Helena Teixeira da Silva, in Jornal de Notícias
Rendimento de Inserção pode ser acumulado com abono e subsídio de desemprego parcial
Mais de um terço (125.197) dos 329.569 beneficiários do Rendimento Social de Inserção é menor de idade. A mesma faixa etária representa dois terços do universo cujo abono de família teve esta terça-feira um aumento de 25%.
Embora as crianças e jovens com menos de 18 anos não possam requerer directamente o RSI - salvo excepções -, elas são igualmente contabilizadas como beneficiárias da Segurança Social, uma vez que uma das variáveis de atribuição do RSI depende justamente do número de filhos ou dependentes.
Como o abono de família não interfere no cálculo de atribuição do RSI, isso significa que, em Portugal, há uma percentagem significativa de jovens a ser duplamente apoiada pelo Estado. No entanto, há ainda agregados que podem receber um terceiro subsídio: o de desemprego parcial. Basta que um dos membros - desempregado - desempenhe qualquer função em part-time. Esse trabalho, por não ser exercido a tempo inteiro, não retira o direito de acesso ao RSI. Ou seja, um jovem pode receber, simultaneamente, RSI, abono e subsídio de desemprego parcial.

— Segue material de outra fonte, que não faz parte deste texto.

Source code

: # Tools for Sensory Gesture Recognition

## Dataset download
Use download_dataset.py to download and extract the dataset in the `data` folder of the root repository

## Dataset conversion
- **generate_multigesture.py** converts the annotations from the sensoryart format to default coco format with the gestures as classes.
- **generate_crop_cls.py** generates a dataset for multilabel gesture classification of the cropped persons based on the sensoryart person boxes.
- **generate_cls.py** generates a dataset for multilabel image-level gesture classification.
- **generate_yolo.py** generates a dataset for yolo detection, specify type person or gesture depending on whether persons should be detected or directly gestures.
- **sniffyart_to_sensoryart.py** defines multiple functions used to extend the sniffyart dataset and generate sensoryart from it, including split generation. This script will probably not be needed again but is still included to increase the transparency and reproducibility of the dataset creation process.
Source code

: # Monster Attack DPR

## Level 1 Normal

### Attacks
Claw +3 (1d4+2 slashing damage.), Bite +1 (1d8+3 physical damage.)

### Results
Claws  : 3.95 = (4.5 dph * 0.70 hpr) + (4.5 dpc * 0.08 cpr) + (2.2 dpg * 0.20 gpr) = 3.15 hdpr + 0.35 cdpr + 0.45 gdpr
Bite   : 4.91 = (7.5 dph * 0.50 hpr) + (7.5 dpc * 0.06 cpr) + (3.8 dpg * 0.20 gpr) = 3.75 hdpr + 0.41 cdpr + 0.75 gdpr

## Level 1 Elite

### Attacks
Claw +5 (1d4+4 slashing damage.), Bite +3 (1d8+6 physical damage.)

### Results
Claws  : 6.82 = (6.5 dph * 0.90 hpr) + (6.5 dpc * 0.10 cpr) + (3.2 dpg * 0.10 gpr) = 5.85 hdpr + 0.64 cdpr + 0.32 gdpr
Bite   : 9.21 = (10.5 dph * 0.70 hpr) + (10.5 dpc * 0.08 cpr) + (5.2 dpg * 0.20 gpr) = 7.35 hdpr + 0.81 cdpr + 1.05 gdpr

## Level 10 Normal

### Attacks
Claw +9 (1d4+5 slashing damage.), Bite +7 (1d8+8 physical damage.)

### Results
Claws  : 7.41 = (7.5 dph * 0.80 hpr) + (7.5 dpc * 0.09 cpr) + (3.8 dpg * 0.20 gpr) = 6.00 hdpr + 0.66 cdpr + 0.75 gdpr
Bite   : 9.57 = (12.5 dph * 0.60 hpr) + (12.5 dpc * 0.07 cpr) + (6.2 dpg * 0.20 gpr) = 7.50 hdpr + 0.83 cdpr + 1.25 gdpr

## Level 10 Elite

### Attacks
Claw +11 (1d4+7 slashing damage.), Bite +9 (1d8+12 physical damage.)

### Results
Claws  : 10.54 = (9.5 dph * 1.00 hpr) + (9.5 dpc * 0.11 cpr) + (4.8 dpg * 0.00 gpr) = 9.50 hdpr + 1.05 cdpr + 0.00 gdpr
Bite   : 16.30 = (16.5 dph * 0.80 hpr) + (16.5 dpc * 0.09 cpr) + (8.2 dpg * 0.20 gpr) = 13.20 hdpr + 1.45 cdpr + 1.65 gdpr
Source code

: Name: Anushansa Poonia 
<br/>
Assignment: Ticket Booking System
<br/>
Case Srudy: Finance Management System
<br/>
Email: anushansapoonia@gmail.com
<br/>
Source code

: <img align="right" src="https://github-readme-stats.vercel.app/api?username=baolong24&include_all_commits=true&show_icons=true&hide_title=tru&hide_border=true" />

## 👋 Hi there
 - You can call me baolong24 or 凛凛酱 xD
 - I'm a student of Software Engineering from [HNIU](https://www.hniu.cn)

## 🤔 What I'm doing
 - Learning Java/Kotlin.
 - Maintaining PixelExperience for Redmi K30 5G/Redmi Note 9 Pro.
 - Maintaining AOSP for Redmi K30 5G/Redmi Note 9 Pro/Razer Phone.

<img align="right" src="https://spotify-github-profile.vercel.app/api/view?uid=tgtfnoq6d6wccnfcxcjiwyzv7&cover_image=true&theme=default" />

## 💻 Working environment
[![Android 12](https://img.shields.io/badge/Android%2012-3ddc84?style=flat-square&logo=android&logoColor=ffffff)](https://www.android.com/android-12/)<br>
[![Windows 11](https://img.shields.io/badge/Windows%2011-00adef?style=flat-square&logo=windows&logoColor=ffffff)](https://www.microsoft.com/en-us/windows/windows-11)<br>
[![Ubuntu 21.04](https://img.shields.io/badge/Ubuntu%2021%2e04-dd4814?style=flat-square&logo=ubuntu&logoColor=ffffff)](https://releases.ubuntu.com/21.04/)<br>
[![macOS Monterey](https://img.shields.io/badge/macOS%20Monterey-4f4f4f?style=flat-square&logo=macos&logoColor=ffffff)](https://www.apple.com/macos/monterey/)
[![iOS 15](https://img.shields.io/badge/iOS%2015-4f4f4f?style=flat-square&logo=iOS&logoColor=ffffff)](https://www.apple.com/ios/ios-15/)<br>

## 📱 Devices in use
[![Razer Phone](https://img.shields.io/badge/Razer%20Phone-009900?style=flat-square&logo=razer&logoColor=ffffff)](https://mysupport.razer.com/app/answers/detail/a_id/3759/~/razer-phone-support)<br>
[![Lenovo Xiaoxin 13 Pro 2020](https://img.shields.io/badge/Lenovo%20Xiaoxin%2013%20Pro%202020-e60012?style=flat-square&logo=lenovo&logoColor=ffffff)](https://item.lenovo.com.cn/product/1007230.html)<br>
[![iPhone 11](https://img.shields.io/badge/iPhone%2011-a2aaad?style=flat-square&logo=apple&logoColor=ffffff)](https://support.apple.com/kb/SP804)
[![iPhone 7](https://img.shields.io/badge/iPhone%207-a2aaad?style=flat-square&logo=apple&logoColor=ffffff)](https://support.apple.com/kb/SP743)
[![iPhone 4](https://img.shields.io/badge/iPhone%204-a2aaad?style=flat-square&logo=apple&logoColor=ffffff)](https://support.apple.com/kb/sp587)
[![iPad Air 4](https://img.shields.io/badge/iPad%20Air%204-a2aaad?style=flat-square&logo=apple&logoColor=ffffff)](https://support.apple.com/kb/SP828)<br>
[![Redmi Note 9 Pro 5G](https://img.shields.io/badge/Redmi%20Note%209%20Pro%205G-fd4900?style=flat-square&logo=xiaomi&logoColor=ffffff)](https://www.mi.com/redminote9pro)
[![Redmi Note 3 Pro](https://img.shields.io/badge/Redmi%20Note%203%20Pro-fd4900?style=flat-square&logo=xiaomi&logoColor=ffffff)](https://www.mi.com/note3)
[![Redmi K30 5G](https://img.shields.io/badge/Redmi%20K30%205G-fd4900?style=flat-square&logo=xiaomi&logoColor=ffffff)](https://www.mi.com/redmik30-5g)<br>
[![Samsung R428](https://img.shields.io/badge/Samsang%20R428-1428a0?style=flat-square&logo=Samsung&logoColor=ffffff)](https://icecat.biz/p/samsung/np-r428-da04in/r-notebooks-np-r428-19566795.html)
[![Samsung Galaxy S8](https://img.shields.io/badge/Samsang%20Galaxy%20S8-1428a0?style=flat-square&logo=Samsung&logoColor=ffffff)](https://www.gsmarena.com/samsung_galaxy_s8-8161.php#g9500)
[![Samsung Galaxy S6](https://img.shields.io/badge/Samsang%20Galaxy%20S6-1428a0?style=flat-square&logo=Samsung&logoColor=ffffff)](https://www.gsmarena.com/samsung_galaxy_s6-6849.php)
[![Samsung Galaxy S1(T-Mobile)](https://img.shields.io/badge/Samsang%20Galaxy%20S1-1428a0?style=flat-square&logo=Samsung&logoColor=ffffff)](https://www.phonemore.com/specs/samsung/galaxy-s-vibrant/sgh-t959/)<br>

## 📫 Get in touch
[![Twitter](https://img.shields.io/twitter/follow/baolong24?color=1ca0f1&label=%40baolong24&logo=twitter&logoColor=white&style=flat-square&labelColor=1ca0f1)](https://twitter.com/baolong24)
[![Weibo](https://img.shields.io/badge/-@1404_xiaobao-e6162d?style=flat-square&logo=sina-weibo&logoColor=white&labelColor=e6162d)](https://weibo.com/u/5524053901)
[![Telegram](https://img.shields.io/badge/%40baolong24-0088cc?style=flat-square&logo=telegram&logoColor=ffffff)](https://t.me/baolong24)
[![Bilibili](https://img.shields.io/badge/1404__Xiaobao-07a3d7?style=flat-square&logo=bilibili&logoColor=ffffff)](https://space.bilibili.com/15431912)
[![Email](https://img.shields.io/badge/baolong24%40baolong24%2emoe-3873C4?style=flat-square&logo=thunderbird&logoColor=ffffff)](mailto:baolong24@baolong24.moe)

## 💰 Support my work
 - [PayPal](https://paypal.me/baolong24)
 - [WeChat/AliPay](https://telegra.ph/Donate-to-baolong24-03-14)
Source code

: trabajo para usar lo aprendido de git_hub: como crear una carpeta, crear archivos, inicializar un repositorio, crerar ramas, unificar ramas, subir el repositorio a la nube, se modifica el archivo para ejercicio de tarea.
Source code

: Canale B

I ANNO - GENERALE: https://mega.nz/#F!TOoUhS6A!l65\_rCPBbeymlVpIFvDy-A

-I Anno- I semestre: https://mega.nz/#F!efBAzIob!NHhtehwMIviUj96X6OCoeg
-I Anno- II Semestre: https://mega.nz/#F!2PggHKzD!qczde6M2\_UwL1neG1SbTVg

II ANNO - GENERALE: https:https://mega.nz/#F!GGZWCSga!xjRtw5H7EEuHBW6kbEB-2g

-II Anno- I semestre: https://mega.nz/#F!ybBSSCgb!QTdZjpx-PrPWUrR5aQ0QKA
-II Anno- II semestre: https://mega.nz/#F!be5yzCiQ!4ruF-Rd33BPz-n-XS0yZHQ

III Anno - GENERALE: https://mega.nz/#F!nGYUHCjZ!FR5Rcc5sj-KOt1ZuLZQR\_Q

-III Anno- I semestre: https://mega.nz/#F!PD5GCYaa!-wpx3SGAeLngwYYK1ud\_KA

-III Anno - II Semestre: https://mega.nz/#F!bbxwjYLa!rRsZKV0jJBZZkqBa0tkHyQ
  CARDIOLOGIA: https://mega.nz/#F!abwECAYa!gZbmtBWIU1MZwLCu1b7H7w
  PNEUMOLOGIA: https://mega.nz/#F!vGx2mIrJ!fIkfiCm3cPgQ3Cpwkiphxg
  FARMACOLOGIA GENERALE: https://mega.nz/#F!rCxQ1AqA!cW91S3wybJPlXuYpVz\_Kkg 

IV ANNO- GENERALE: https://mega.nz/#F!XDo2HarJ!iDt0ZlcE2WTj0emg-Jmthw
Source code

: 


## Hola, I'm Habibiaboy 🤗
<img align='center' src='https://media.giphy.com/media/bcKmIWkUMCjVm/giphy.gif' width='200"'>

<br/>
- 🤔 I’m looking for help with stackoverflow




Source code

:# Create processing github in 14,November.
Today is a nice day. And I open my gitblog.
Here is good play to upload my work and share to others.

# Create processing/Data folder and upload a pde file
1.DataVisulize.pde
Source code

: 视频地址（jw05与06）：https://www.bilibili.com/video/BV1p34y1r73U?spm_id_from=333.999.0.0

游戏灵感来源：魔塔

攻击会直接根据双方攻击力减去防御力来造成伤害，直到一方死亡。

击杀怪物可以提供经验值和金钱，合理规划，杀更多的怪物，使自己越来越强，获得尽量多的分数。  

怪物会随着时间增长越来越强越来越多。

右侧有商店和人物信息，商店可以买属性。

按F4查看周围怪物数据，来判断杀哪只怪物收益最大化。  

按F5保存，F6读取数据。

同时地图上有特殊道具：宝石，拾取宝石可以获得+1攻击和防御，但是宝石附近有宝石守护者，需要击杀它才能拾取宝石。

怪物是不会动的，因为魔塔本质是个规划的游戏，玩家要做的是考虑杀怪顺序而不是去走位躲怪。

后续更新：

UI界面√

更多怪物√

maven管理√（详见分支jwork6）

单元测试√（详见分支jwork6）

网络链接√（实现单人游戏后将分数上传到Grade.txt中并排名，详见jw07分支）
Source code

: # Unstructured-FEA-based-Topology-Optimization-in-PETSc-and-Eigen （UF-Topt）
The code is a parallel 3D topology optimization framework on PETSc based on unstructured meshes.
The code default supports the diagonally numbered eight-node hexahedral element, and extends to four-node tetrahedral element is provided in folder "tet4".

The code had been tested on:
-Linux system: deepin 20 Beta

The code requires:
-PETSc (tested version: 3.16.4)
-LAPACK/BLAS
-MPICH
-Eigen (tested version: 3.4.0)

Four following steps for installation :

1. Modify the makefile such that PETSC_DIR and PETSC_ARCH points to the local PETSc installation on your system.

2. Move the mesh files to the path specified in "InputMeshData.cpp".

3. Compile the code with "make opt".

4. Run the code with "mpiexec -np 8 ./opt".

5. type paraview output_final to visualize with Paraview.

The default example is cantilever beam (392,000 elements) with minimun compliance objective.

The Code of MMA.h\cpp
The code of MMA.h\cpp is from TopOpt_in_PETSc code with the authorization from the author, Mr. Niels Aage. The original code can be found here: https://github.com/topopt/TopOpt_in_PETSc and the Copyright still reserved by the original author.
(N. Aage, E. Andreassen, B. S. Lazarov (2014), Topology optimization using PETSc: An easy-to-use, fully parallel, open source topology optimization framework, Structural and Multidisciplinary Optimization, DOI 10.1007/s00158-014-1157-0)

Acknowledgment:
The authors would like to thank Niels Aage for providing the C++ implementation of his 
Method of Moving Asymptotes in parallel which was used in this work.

O JN tentou saber junto do Ministério do Trabalho, qual é o montante máximo processado do RSI, e quantas famílias beneficiam de um apoio mensal superior a 700 euros, mas até ao fecho desta edição não foi possível obter a informação.
Independentemente do valor, Bagão Félix, ministro da Segurança Social e do Trabalho, no Governo de Durão Barroso - responsável pela mudança na designação de Rendimento Mínimo Garantido para RSI - questiona este instrumento que, diz, "pode ter um efeito perverso: o de 'viciar' os jovens nos subsídios e não no esforço". Daí que, quando tutelou a pasta, entre 2002 e 2004, tenha tentado encurtar a faixa etária das pessoas abrangidas pelo RSI.
"À semelhança do que acontece noutros países, tentei que houvesse beneficiários só a partir dos 25 anos". A proposta acabaria por ser chumabada por Jorge Sampaio, presidente da República.
Agostinho Jardim, presidente da Rede Europeia Anti-Pobreza, também tem dúvidas relativamente ao real impacto que o RSI possa ter nos indivíduos que vivem no limar da pobreza. "É uma medida assistencialista, que não serve para que os pobres deixem de o ser", defende. "Serve para responder às tabelas europeias, mas não funciona, porque o RSI não está a ser aplicado de acordo com o seu espírito inicial, que era o de qualificar e inserir. Ao contrário, mantém as pessoas dependentes", critica.
Bagão Félix traduz o perigo desta medida com uma metáfora bíblica: "Dá-se o peixe aos jovens e não a cana de pesca". O ex-ministro defende que "a mesma verba poderia ser investida nos menores, mas com outra utilidade social, apostando na sua qualificação e inserção profissional".
Em relação à possibilidade de acumular simultaneamente três subsídios, Bagão Félix, que foi também ministro das Finanças, é claro: "Quem recebe subsídio dedesemprego parcial não deve ter acesso ao RSI, a não ser que o conjunto de rendimentos continue a ser mais baixo do que o próprio RSI - mas aí, só deve receber a diferença", defende. Ao contrário, já concorda com a acumulação do RSI com o abono de família.
A sua crítica é mais incisiva em relação à avaliação da candidatura dos agregados, cujo rendimento provém de trabalho independente. "Deveria ser avaliada a média do último ano e não apenas os últimos dois meses. Este método potencia a fraude".